Il 18/3/2013 dalle 11:30 alle 13:30 in aula E1 presso il Dipartimento di Informatica – Scienza e Ingegneria, Mura Anteo Zamboni 2/b, Bologna, nel contesto dell’insegnamento di Ingegneria del Software, Alberto Bacchelli (PhD student, University of Lugano) presenterà il seguente seminario.

The availability of large amounts of recorded data, produced during software development, has led to a research area called mining software repositories (MSR). Researchers mine software archives both to support software understanding, development, and evolution, and to empirically validate novel ideas and techniques. Most MSR research focuses on mining archives of data that is either written by humans for a computer (e.g., source code) or generated by a computer for humans (e.g., execution traces). All this data has an easily parsable structure that allows precise fact extraction and concerns the end product of software development. Nevertheless, by only focusing on structured data we risk to leave people in the background and omit a deep investigation of human factors, which are known to be crucial in software engineering.

Other software repositories archive data that is both produced and consumed by humans: Information written in natural language used to exchange knowledge among people, such as emails or change comments. By mining this people-centric information, we have the chance to gain insights on the human factors revolving around a software project, so that we can better understand and support software development from a different perspective. Nevertheless, The noisy and unstructured nature of people-centric information makes this form of data sub-exploited.

In our work we focus on mining people-centric information, in particular on the email communication occurring among people involved in a software project. We have been implementing the necessary tools and investigating methods for exploring, exposing, and exploiting such unstructured data. We found two main problems in using email data to support program comprehension and software development: The factual gap between emails and development artifacts and the noisy and mixed-language nature of email content. In the first part of our work we have been tackling the former issue, currently we are addressing the latter challenge.

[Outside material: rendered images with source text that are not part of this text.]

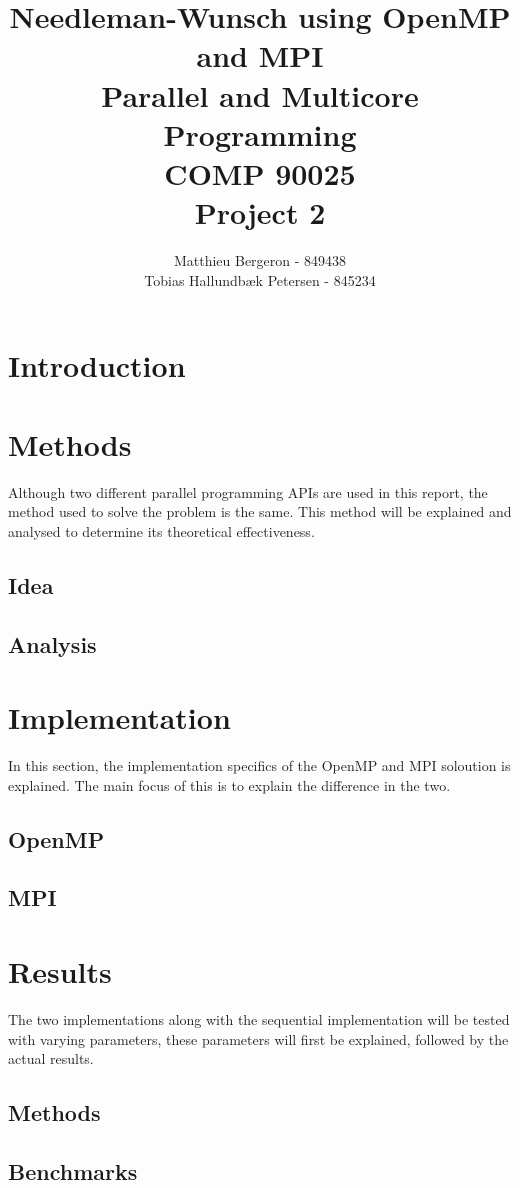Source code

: \documentclass[a4paper]{article}
\title{Needleman-Wunsch using OpenMP and MPI\\Parallel and Multicore Programming\\COMP 90025\\Project 2}
\author{Matthieu Bergeron - 849438\\Tobias Hallundbæk Petersen - 845234}
\begin{document}
\maketitle
\section{Introduction}

\section{Methods}
Although two different parallel programming APIs are used in this report, the method used to solve the problem is the same. This method will be explained and analysed to determine its theoretical effectiveness.
\subsection{Idea}

\subsection{Analysis}

\section{Implementation}
In this section, the implementation specifics of the OpenMP and MPI soloution is explained. The main focus of this is to explain the difference in the two.
\subsection{OpenMP}

\subsection{MPI}

\section{Results}
The two implementations along with the sequential implementation will be tested with varying parameters, these parameters will first be explained, followed by the actual results.
\subsection{Methods}

\subsection{Benchmarks}

\end{document}
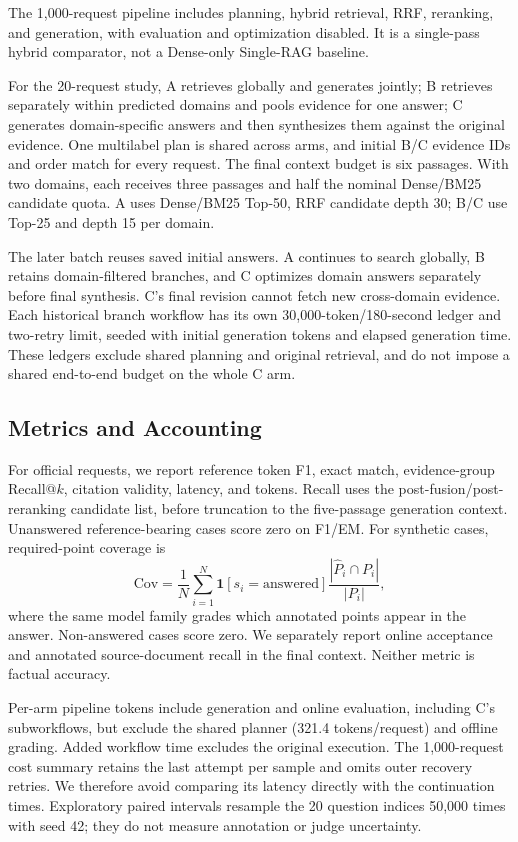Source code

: The 1,000-request pipeline includes planning, hybrid retrieval, RRF, reranking, and generation, with evaluation and optimization disabled. It is a single-pass hybrid comparator, not a Dense-only Single-RAG baseline.

For the 20-request study, A retrieves globally and generates jointly; B retrieves separately within predicted domains and pools evidence for one answer; C generates domain-specific answers and then synthesizes them against the original evidence. One multilabel plan is shared across arms, and initial B/C evidence IDs and order match for every request. The final context budget is six passages. With two domains, each receives three passages and half the nominal Dense/BM25 candidate quota. A uses Dense/BM25 Top-50, RRF candidate depth 30; B/C use Top-25 and depth 15 per domain.

The later batch reuses saved initial answers. A continues to search globally, B retains domain-filtered branches, and C optimizes domain answers separately before final synthesis. C's final revision cannot fetch new cross-domain evidence. Each historical branch workflow has its own 30,000-token/180-second ledger and two-retry limit, seeded with initial generation tokens and elapsed generation time. These ledgers exclude shared planning and original retrieval, and do not impose a shared end-to-end budget on the whole C arm.

\subsection{Metrics and Accounting}
For official requests, we report reference token F1, exact match, evidence-group Recall@$k$, citation validity, latency, and tokens. Recall uses the post-fusion/post-reranking candidate list, before truncation to the five-passage generation context. Unanswered reference-bearing cases score zero on F1/EM. For synthetic cases, required-point coverage is
\begin{equation}
 \mathrm{Cov}=\frac{1}{N}\sum_{i=1}^{N}
 \mathbf{1}[s_i=\mathrm{answered}]
 \frac{|\widehat{P}_i\cap P_i|}{|P_i|},
\end{equation}
where the same model family grades which annotated points appear in the answer. Non-answered cases score zero. We separately report online acceptance and annotated source-document recall in the final context. Neither metric is factual accuracy.

Per-arm pipeline tokens include generation and online evaluation, including C's subworkflows, but exclude the shared planner (321.4 tokens/request) and offline grading. Added workflow time excludes the original execution. The 1,000-request cost summary retains the last attempt per sample and omits outer recovery retries. We therefore avoid comparing its latency directly with the continuation times. Exploratory paired intervals resample the 20 question indices 50,000 times with seed 42; they do not measure annotation or judge uncertainty.
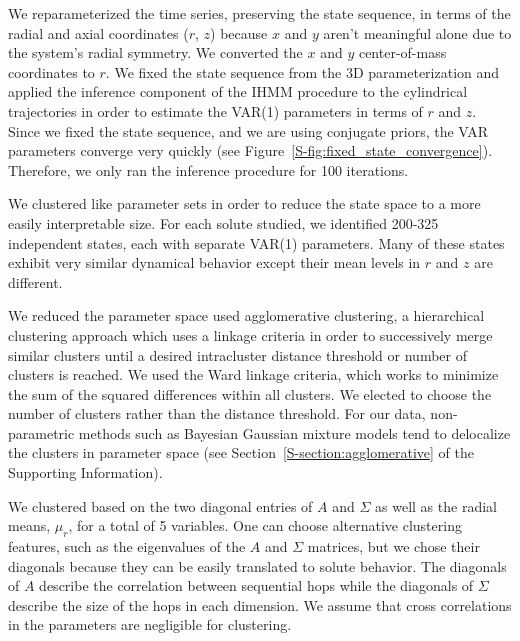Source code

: \documentclass{article}
\begin{document}
  We reparameterized the time series, preserving the state sequence, in terms
  of the radial and axial coordinates ($r$, $z$) because $x$ and $y$ aren't 
  meaningful alone due to the system's radial symmetry. We converted the $x$ and 
  $y$ center-of-mass coordinates to $r$. We fixed the state sequence from the 
  3D parameterization and applied the inference component of the IHMM procedure
  to the cylindrical trajectories in order to estimate the VAR(1) parameters in
  terms of $r$ and $z$. Since we fixed the state sequence, and we are using conjugate
  priors, the VAR parameters converge very quickly (see Figure~\ref{S-fig:fixed_state_convergence}). Therefore, we only ran 
  the inference procedure for 100 iterations. 
  
  We clustered like parameter sets in order to reduce the state space to
  a more easily interpretable size. For each solute studied, we identified 200-325
  independent states, each with separate VAR(1) parameters. Many of these states
  exhibit very similar dynamical behavior except their mean levels in $r$ and $z$
  are different.
  
  We reduced the parameter space used agglomerative clustering, a hierarchical
  clustering approach which uses a linkage criteria in order to successively merge
  similar clusters until a desired intracluster distance threshold or number of
  clusters is reached. We used the Ward linkage criteria, which works to minimize 
  the sum of the squared differences within all clusters.
  We elected to choose the number of clusters rather than the distance threshold.
  For our data, non-parametric methods such as Bayesian Gaussian mixture models tend
  to delocalize the clusters in parameter space (see Section~\ref{S-section:agglomerative}
  of the Supporting Information).
  
  We clustered based on the two diagonal entries of $A$ and $\Sigma$ as well as the
  radial means, $\mu_r$, for a total of 5 variables. One can choose alternative clustering
  features, such as the eigenvalues of the $A$ and $\Sigma$ matrices, but we chose their 
  diagonals because they can be easily translated to solute behavior. The diagonals of $A$
  describe the correlation between sequential hops while the diagonals of $\Sigma$ describe
  the size of the hops in each dimension. We assume that cross correlations in the parameters
  are negligible for clustering.
   
\end{document}

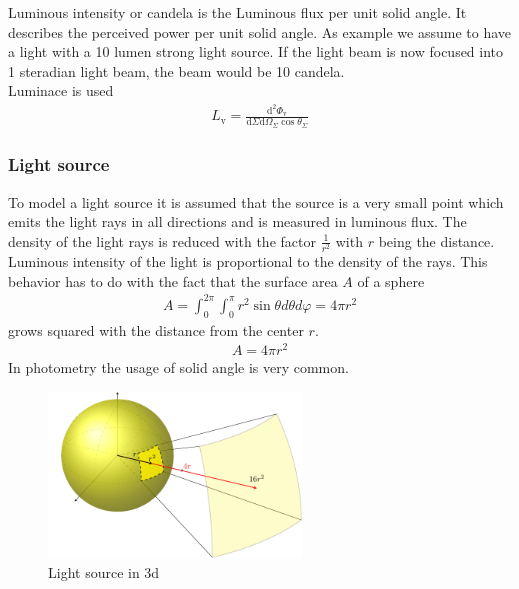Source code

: Luminous intensity or candela is the Luminous flux per unit solid angle. It describes the perceived power per unit solid angle. As example we assume to have a light with a 10 lumen strong light source. If the light beam is now focused into 1 steradian light beam, the beam would be 10 candela.\\
Luminace is used 
\begin{align*}
L_{\mathrm{v}}=\frac{\mathrm{d}^{2} \Phi_{\mathrm{v}}}{\mathrm{d} \Sigma \mathrm{d} \Omega_{\Sigma} \cos \theta_{\Sigma}}
\end{align*}


\subsubsection{Light source}
To model a light source it is assumed that the source is a very small point which emits the light rays in all directions and is measured in luminous flux. The density of the light rays is reduced with the factor $\frac{1}{r^2}$ with $r$ being the distance. Luminous intensity of the light is proportional to the density of the rays. This behavior has to do with the fact that the surface area $A$ of a sphere
\begin{align*}
A=\int_{0}^{2 \pi} \int_{0}^{\pi} r^{2} \sin \theta d \theta d \varphi=4 \pi r^{2}
\end{align*}
grows squared with the distance from the center $r$.
\begin{align*}
A = 4\pi r^2
\end{align*}
In photometry the usage of solid angle is very common.  
\begin{figure}[ht]
	\centering
	\includegraphics[width=0.6\textwidth]{2-theory/backlight/light.pdf}
	\caption{Light source in 3d\label{theory:light}}
\end{figure} 
\\

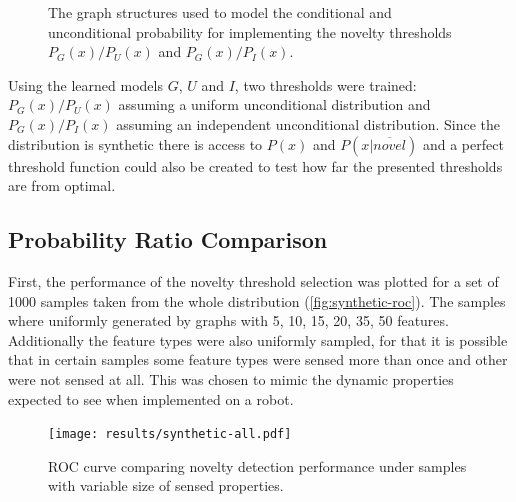 \documentclass[runningheads,a4paper]{llncs}
\begin{document}
\begin{figure}[h]
\centering

\qquad
{}
\qquad
{}

\caption{\label{fig:simple-experiment}The graph structures used to model the
         conditional and unconditional probability for implementing the novelty
         thresholds $P_G(x)/P_U(x)$ and $P_G(x)/P_I(x)$.}
\end{figure}

Using the learned models $G$, $U$ and $I$, two thresholds were trained:
$P_G(x)/P_U(x)$ assuming a uniform unconditional distribution
and $P_G(x)/P_I(x)$ assuming an independent unconditional distribution.
Since the distribution is synthetic there is access to $P(x)$ and $P(x|\overline{novel})$
and a perfect threshold function could also be created to test how far the
presented thresholds are from optimal.

\subsection{Probability Ratio Comparison}
First, the performance of the novelty threshold selection was plotted for a set
of 1000 samples taken from the whole distribution (\autoref{fig:synthetic-roc}).
The samples where uniformly generated by graphs with 5, 10, 15, 20, 35, 50 features.
Additionally the feature types were also uniformly sampled, for that it is possible
that in certain samples some feature types were sensed more than once and other were not
sensed at all.
This was chosen to mimic
the dynamic properties expected to see when implemented on a robot.

\begin{figure}[h]
\centering
\texttt{[image: results/synthetic-all.pdf]}

\caption{\label{fig:synthetic-roc}ROC curve comparing novelty detection performance
         under samples with variable size of sensed properties.}
\end{figure}
\end{document}
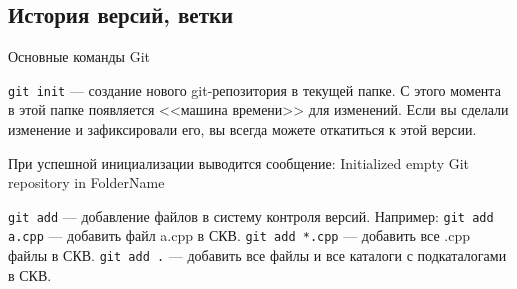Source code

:  
\subsection{История версий, ветки}
\begin{frame}[t]{Основные команды Git}

\texttt{git init} --- создание нового git-репозитория в текущей папке.
С этого момента в этой папке появляется <<машина времени>> для изменений.
Если вы сделали изменение и зафиксировали его, вы всегда можете откатиться к этой версии.

При успешной инициализации выводится сообщение:
Initialized empty Git repository in FolderName

\texttt{git add} --- добавление файлов в систему контроля версий.
Например: \texttt{git add a.cpp} --- добавить файл a.cpp в СКВ.
\texttt{git add *.cpp} --- добавить все .cpp файлы в СКВ. 
\texttt{git add .} --- добавить все файлы и все каталоги с подкаталогами в СКВ. 

\end{frame}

Alberto Bacchelli obtained his Bachelor and Master's degree in Computer Science from the University of Bologna, Italy. He is currently a Ph.D. student at the University of Lugano in the Faculty of Informatics. He is working under the supervision of Prof. Michele Lanza in the REVEAL (Reverse Engineering, Visualization, Evolution Analysis Lab) research group. His research interests include empirical software engineering, mining software repositories, unstructured data mining, software quality, and development tools.